Want to take part in these discussions? If you have an account, sign in now.
If you don't have an account, apply for one now.
    I am listening to music on my computer through headphones tonight. I know it's philistinish, but I recently discovered that sometimes when I'm deep into listening but also on the internet--generally a, um, certain state of mind is involved--I can pause a song in the middle, listen to something else, and then restart the song, and the effect is startlingly refreshing.

    Anyway, I love the newest LP--in fact I think it's close to a masterpiece-- but I never got into "Sleep-Walking." It just seemed a little blah to me. Tonight I paused it right after the singing ended and listened to a song by some band I saw mentioned on the internet, which didn't wind up amounting to much. Then I put on "Outside the Dream Syndicate" (Tony Conrad/Faust) for a minute before I remembered I was listening to the new Wire album and switched back. And the end of "Sleep-Walking" was immense, and in fact reminiscent in a way of OTDS (put them on back to back and you'll see what I mean). So I am now sold on "Sleep-Walking," which really puts the new album over the top for me...
    On a different note, when I first heard 'Sleep-Walking' my initial reaction was that it was an expression of concern about Britain leaving the EU, it just felt very plainly so. I don't often get such a strong feeling about a Wire lyric, as they are usually nicely cryptic and tend to hint at subject matter rather than state things outright.

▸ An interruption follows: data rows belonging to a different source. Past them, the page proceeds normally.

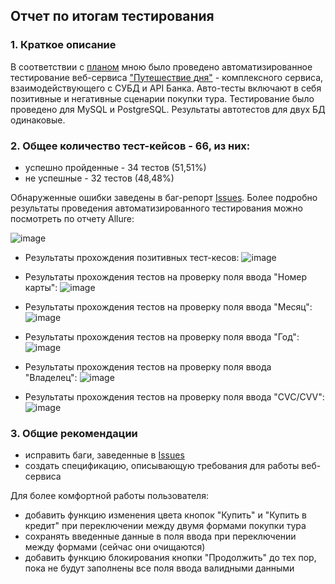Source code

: ## Отчет по итогам тестирования

### 1. Краткое описание
В соответствии с [планом](https://github.com/KseniyaAltuhova/diplomNew/blob/main/documentation/Plan.md) мною было проведено автоматизированное тестирование веб-сервиса ["Путешествие дня"](http://localhost:8080/) - комплексного сервиса, взаимодействующего с СУБД и API Банка. Авто-тесты включают в себя позитивные и негативные сценарии покупки тура. Тестирование было проведено для MySQL и PostgreSQL. Результаты автотестов для двух БД одинаковые.

### 2. Общее количество тест-кейсов - 66, из них:
- успешно пройденные - 34 тестов (51,51%)
- не успешные - 32 тестов (48,48%)

Обнаруженные ошибки заведены в баг-репорт [Issues](https://github.com/KseniyaAltuhova/diplomNew/issues). Более подробно результаты проведения автоматизированного тестирования можно посмотреть по отчету Allure:

![image](https://user-images.githubusercontent.com/79922872/182041859-9a0959cb-2152-45d5-865c-538bbc8efc54.png)

- Результаты прохождения позитивных тест-кесов:
![image](https://user-images.githubusercontent.com/79922872/182041877-00f1d13a-6638-47d2-9409-3c60ac5504c1.png)

- Результаты прохождения тестов на проверку поля ввода "Номер карты":
![image](https://user-images.githubusercontent.com/79922872/182041888-7ef3ff33-6892-43d0-9779-8de9051c77a9.png)

- Результаты прохождения тестов на проверку поля ввода "Месяц":
![image](https://user-images.githubusercontent.com/79922872/182041910-e34e2dc7-68fb-4a44-a248-046b6ac5d88d.png)

- Результаты прохождения тестов на проверку поля ввода "Год":
![image](https://user-images.githubusercontent.com/79922872/182041930-41875047-3223-4bdf-9b9a-1610a52e3e60.png)

- Результаты прохождения тестов на проверку поля ввода "Владелец":
![image](https://user-images.githubusercontent.com/79922872/182041944-95fca53b-e74b-4fe6-a586-9cea35260263.png)

- Результаты прохождения тестов на проверку поля ввода "CVC/CVV":
![image](https://user-images.githubusercontent.com/79922872/182041953-f75f97df-5b9c-49f4-9d2b-18ddf9d41a58.png)

### 3. Общие рекомендации
- исправить баги, заведенные в [Issues](https://github.com/KseniyaAltuhova/diplomNew/issues)
- создать спецификацию, описывающую требования для работы веб-сервиса

Для более комфортной работы пользователя:
- добавить функцию изменения цвета кнопок "Купить" и "Купить в кредит" при переключении между двумя формами покупки тура
- сохранять введенные данные в поля ввода при переключении между формами (сейчас они очищаются)
- добавить функцию блокирования кнопки "Продолжить" до тех пор, пока не будут заполнены все поля ввода валидными данными
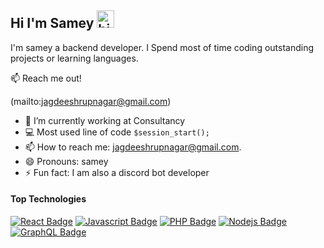 ## Hi I'm Samey <img src="https://user-images.githubusercontent.com/1303154/88677602-1635ba80-d120-11ea-84d8-d263ba5fc3c0.gif" width="28px" alt="hi">

I'm samey a backend developer. I Spend most of time coding outstanding projects or learning languages.

:mailbox: Reach me out!

(mailto:jagdeeshrupnagar@gmail.com)

<!-- TODO: Add last video link -->

- 🔭 I’m currently working at Consultancy
- :computer: Most used line of code `$session_start();`
- 📫 How to reach me: jagdeeshrupnagar@gmail.com.
- 😄 Pronouns: samey
- ⚡ Fun fact: I am also a discord bot developer

#### Top Technologies

<!-- TODO: Make technologies links takes you to repositories -->

[![React Badge](https://img.shields.io/badge/-React-61DBFB?style=for-the-badge&labelColor=black&logo=react&logoColor=61DBFB)](#) [![Javascript Badge](https://img.shields.io/badge/-Javascript-F0DB4F?style=for-the-badge&labelColor=black&logo=javascript&logoColor=F0DB4F)](#) [![PHP Badge](https://img.shields.io/badge/-php-007acc?style=for-the-badge&labelColor=black&logo=typescript&logoColor=007acc)](#) [![Nodejs Badge](https://img.shields.io/badge/-Nodejs-3C873A?style=for-the-badge&labelColor=black&logo=node.js&logoColor=3C873A)](#) [![GraphQL Badge](https://img.shields.io/badge/-GraphQl-e535ab?style=for-the-badge&labelColor=black&logo=node.js&logoColor=e535ab)](#)
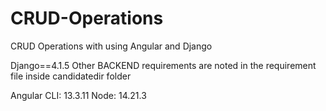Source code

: # CRUD-Operations
CRUD Operations with using Angular and Django

Django==4.1.5 
  Other BACKEND requirements are noted in the requirement file inside candidatedir folder
  
Angular CLI: 13.3.11
Node: 14.21.3

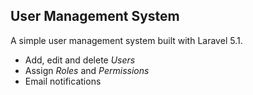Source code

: ## User Management System

A simple user management system built with Laravel 5.1.

- Add, edit and delete *Users*
- Assign *Roles* and *Permissions*
- Email notifications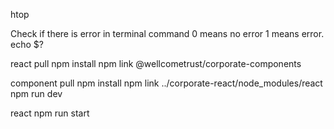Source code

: htop

Check if there is error in terminal command 0 means no error 1 means error.
echo $?

react 
pull 
npm install
npm link @wellcometrust/corporate-components

component
pull 
npm install
npm link ../corporate-react/node_modules/react
npm run dev

react
npm run start
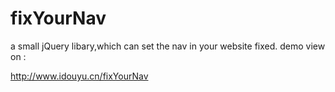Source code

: # fixYourNav
a small jQuery libary,which can set the nav in your website fixed.
demo view on :

http://www.idouyu.cn/fixYourNav
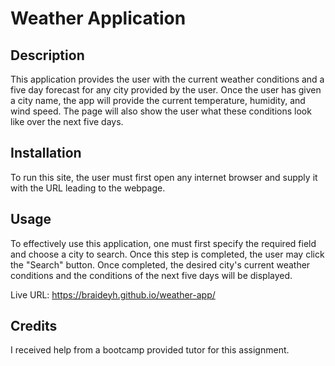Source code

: # Weather Application

## Description


This application provides the user with the current weather conditions and a five day forecast for any city provided by the user. Once the user has given a city name, the app will provide the current temperature, humidity, and wind speed. The page will also show the user what these conditions look like over the next five days.


## Installation

To run this site, the user must first open any internet browser and supply it with the URL leading to the webpage.

## Usage

To effectively use this application, one must first specify the required field and choose a city to search. Once this step is completed, the user may click the "Search" button. Once completed, the desired city's current weather conditions and the conditions of the next five days will be displayed.

Live URL: https://braideyh.github.io/weather-app/


## Credits

I received help from a bootcamp provided tutor for this assignment. 
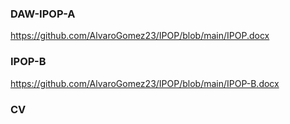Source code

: ### DAW-IPOP-A
https://github.com/AlvaroGomez23/IPOP/blob/main/IPOP.docx
### IPOP-B
https://github.com/AlvaroGomez23/IPOP/blob/main/IPOP-B.docx
### CV

###

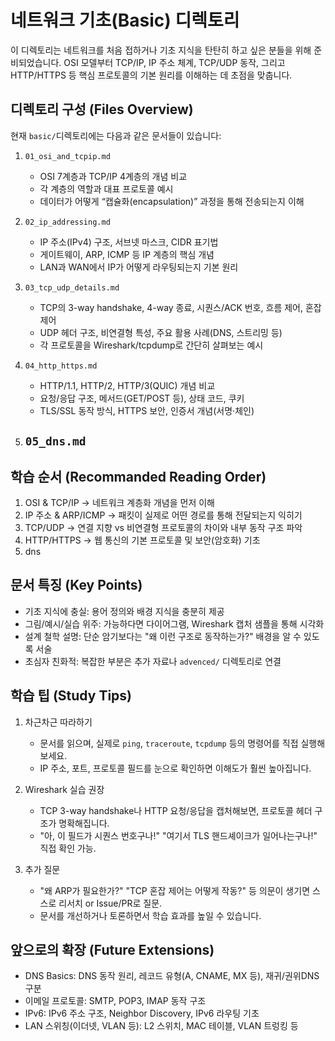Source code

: # 네트워크 기초(Basic) 디렉토리

이 디렉토리는 네트워크를 처음 접하거나 기초 지식을 탄탄히 하고 싶은 분들을 위해 준비되었습니다.
OSI 모델부터 TCP/IP, IP 주소 체계, TCP/UDP 동작, 그리고 HTTP/HTTPS 등 핵심 프로토콜의 기본 원리를 이해하는 데 초점을 맞춥니다.

## 디렉토리 구성 (Files Overview)

현재 `basic/`디렉토리에는 다음과 같은 문서들이 있습니다:

1. `01_osi_and_tcpip.md`
    - OSI 7계층과 TCP/IP 4계층의 개념 비교
    - 각 계층의 역할과 대표 프로토콜 예시
    - 데이터가 어떻게 “캡슐화(encapsulation)” 과정을 통해 전송되는지 이해

2. `02_ip_addressing.md`
    - IP 주소(IPv4) 구조, 서브넷 마스크, CIDR 표기법
    - 게이트웨이, ARP, ICMP 등 IP 계층의 핵심 개념
    - LAN과 WAN에서 IP가 어떻게 라우팅되는지 기본 원리

3. `03_tcp_udp_details.md`
    - TCP의 3-way handshake, 4-way 종료, 시퀀스/ACK 번호, 흐름 제어, 혼잡 제어
    - UDP 헤더 구조, 비연결형 특성, 주요 활용 사례(DNS, 스트리밍 등)
    - 각 프로토콜을 Wireshark/tcpdump로 간단히 살펴보는 예시

4. `04_http_https.md`
    - HTTP/1.1, HTTP/2, HTTP/3(QUIC) 개념 비교
    - 요청/응답 구조, 메서드(GET/POST 등), 상태 코드, 쿠키
    - TLS/SSL 동작 방식, HTTPS 보안, 인증서 개념(서명·체인)

5. `05_dns.md`
    - 

## 학습 순서 (Recommanded Reading Order)

1. OSI & TCP/IP -> 네트워크 계층화 개념을 먼저 이해
2. IP 주소 & ARP/ICMP -> 패킷이 실제로 어떤 경로를 통해 전달되는지 익히기
3. TCP/UDP -> 연결 지향 vs 비연결형 프로토콜의 차이와 내부 동작 구조 파악
4. HTTP/HTTPS -> 웹 통신의 기본 프로토콜 및 보안(암호화) 기초
5. dns

## 문서 특징 (Key Points)

* 기초 지식에 충실: 용어 정의와 배경 지식을 충분히 제공
* 그림/예시/실습 위주: 가능하다면 다이어그램, Wireshark 캡처 샘플을 통해 시각화
* 설계 철학 설명: 단순 암기보다는 "왜 이런 구조로 동작하는가?" 배경을 알 수 있도록 서술
* 초심자 친화적: 복잡한 부분은 추가 자료나 `advenced/` 디렉토리로 연결

## 학습 팁 (Study Tips)

1. 차근차근 따라하기
    - 문서를 읽으며, 실제로 `ping`, `traceroute`, `tcpdump` 등의 명령어를 직접 실행해 보세요.
    - IP 주소, 포트, 프로토콜 필드를 눈으로 확인하면 이해도가 훨씬 높아집니다.

2. Wireshark 실습 권장
    - TCP 3-way handshake나 HTTP 요청/응답을 캡처해보면, 프로토콜 헤더 구조가 명확해집니다.
    - "아, 이 필드가 시퀀스 번호구나!" "여기서 TLS 핸드셰이크가 일어나는구나!" 직접 확인 가능.

3. 추가 질문
    - "왜 ARP가 필요한가?" "TCP 혼잡 제어는 어떻게 작동?" 등 의문이 생기면 스스로 리서치 or Issue/PR로 질문.
    - 문서를 개선하거나 토론하면서 학습 효과를 높일 수 있습니다.

## 앞으로의 확장 (Future Extensions)

* DNS Basics: DNS 동작 원리, 레코드 유형(A, CNAME, MX 등), 재귀/권위DNS 구분
* 이메일 프로토콜: SMTP, POP3, IMAP 동작 구조
* IPv6: IPv6 주소 구조, Neighbor Discovery, IPv6 라우팅 기초
* LAN 스위칭(이더넷, VLAN 등): L2 스위치, MAC 테이블, VLAN 트렁킹 등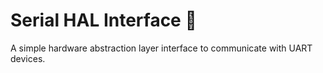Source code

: # Serial HAL Interface 📨

A simple hardware abstraction layer interface to communicate with UART devices.
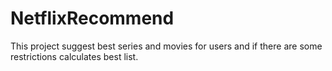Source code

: # NetflixRecommend
This project suggest best series and movies for users and if there are some restrictions calculates best list.
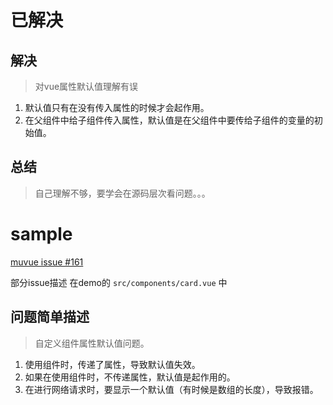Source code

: # 已解决

## 解决

> 对vue属性默认值理解有误

1. 默认值只有在没有传入属性的时候才会起作用。
2. 在父组件中给子组件传入属性，默认值是在父组件中要传给子组件的变量的初始值。

## 总结

> 自己理解不够，要学会在源码层次看问题。。。

# sample

[muvue issue #161](https://github.com/Meituan-Dianping/mpvue/issues/161)

部分issue描述 在demo的 `src/components/card.vue` 中

## 问题简单描述

> 自定义组件属性默认值问题。

1. 使用组件时，传递了属性，导致默认值失效。
2. 如果在使用组件时，不传递属性，默认值是起作用的。
3. 在进行网络请求时，要显示一个默认值（有时候是数组的长度），导致报错。
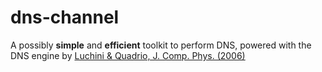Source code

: # dns-channel

A possibly **simple** and **efficient** toolkit to perform DNS, powered with the DNS engine by [Luchini & Quadrio, J. Comp. Phys. (2006)](http://www.sciencedirect.com/science/article/pii/S0021999105002871)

    I may be completely wrong but the line, 'The narrowest vision sometimes has the widest appeal', kind of nails it for me. Any one else have any thoughts?
    I can't find the damn article but I'm sure I read somewhere that Colin wrote the lyrics to "Sleepwalking" during the run-up to the referendum on Scottish devolution from the rest of the UK - I believe he was on the side of those who wanted things to remain as they were (and indeed, still are). I hope someone can correct me if I'm wrong.
    Ah, yes, that makes perfect sense. It didn't occur to me that Colin was referring to the Scottish independence referendum as the song is concerned with a possible future event rather than something that's already occurred.

    I'd be interested to know if you're right about that, Lee.
    It was kind of about both.... I am deeply saddened by it's continuing relevance.


    And I'm growing increasingly fearful that we truly are sleep-walking to separation...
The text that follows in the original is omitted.